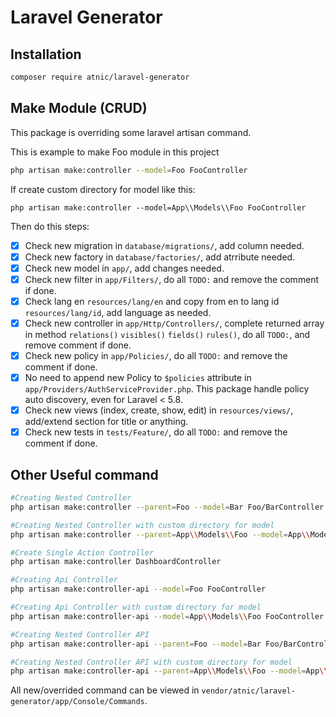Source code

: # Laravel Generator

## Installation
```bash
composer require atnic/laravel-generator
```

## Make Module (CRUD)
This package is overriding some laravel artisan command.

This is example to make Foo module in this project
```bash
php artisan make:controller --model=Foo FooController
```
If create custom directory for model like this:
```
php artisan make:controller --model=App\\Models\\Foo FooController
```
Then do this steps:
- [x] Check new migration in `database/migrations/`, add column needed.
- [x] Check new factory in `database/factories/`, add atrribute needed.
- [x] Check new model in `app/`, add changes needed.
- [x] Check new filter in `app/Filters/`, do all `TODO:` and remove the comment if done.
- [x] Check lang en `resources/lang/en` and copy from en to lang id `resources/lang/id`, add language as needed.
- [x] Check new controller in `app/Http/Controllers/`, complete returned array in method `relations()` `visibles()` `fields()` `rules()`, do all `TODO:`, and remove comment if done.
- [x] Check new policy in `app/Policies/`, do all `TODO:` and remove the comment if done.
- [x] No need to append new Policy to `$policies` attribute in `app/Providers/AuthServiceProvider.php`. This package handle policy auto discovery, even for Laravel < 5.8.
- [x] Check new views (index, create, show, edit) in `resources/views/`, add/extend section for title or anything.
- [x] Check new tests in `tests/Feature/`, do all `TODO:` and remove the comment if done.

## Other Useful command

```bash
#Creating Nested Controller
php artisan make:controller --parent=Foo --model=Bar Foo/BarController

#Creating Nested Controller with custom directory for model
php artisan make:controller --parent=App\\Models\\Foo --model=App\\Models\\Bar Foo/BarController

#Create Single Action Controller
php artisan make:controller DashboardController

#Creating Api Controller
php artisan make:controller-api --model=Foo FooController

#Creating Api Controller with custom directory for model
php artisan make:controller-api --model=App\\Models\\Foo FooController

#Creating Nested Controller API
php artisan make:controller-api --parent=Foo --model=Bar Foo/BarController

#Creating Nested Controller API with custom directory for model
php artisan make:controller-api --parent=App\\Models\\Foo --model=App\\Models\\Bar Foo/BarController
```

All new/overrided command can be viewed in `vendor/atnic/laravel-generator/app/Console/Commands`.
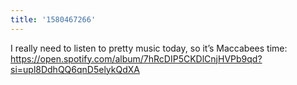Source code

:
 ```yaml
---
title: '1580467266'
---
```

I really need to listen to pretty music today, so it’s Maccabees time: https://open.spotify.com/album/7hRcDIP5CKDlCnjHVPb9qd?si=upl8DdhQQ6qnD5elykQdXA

* _TASK REQUIREMENTS_: Word for word, print all of the data; skip the pictures.

* _OUTPUT OF THE EXERCISE_:
Source code

: # Laravel Generator

## Installation
```bash
composer require atnic/laravel-generator
```

## Make Module (CRUD)
This package is overriding some laravel artisan command.

This is example to make Foo module in this project
```bash
php artisan make:controller --model=Foo FooController
```
If create custom directory for model like this:
```
php artisan make:controller --model=App\\Models\\Foo FooController
```
Then do this steps:
- [x] Check new migration in `database/migrations/`, add column needed.
- [x] Check new factory in `database/factories/`, add atrribute needed.
- [x] Check new model in `app/`, add changes needed.
- [x] Check new filter in `app/Filters/`, do all `TODO:` and remove the comment if done.
- [x] Check lang en `resources/lang/en` and copy from en to lang id `resources/lang/id`, add language as needed.
- [x] Check new controller in `app/Http/Controllers/`, complete returned array in method `relations()` `visibles()` `fields()` `rules()`, do all `TODO:`, and remove comment if done.
- [x] Check new policy in `app/Policies/`, do all `TODO:` and remove the comment if done.
- [x] No need to append new Policy to `$policies` attribute in `app/Providers/AuthServiceProvider.php`. This package handle policy auto discovery, even for Laravel < 5.8.
- [x] Check new views (index, create, show, edit) in `resources/views/`, add/extend section for title or anything.
- [x] Check new tests in `tests/Feature/`, do all `TODO:` and remove the comment if done.

## Other Useful command

```bash
#Creating Nested Controller
php artisan make:controller --parent=Foo --model=Bar Foo/BarController

#Creating Nested Controller with custom directory for model
php artisan make:controller --parent=App\\Models\\Foo --model=App\\Models\\Bar Foo/BarController

#Create Single Action Controller
php artisan make:controller DashboardController

#Creating Api Controller
php artisan make:controller-api --model=Foo FooController

#Creating Api Controller with custom directory for model
php artisan make:controller-api --model=App\\Models\\Foo FooController

#Creating Nested Controller API
php artisan make:controller-api --parent=Foo --model=Bar Foo/BarController

#Creating Nested Controller API with custom directory for model
php artisan make:controller-api --parent=App\\Models\\Foo --model=App\\Models\\Bar Foo/BarController
```

All new/overrided command can be viewed in `vendor/atnic/laravel-generator/app/Console/Commands`.
Source code

:
 ```yaml
---
title: '1580467266'
---
```

I really need to listen to pretty music today, so it’s Maccabees time: https://open.spotify.com/album/7hRcDIP5CKDlCnjHVPb9qd?si=upl8DdhQQ6qnD5elykQdXA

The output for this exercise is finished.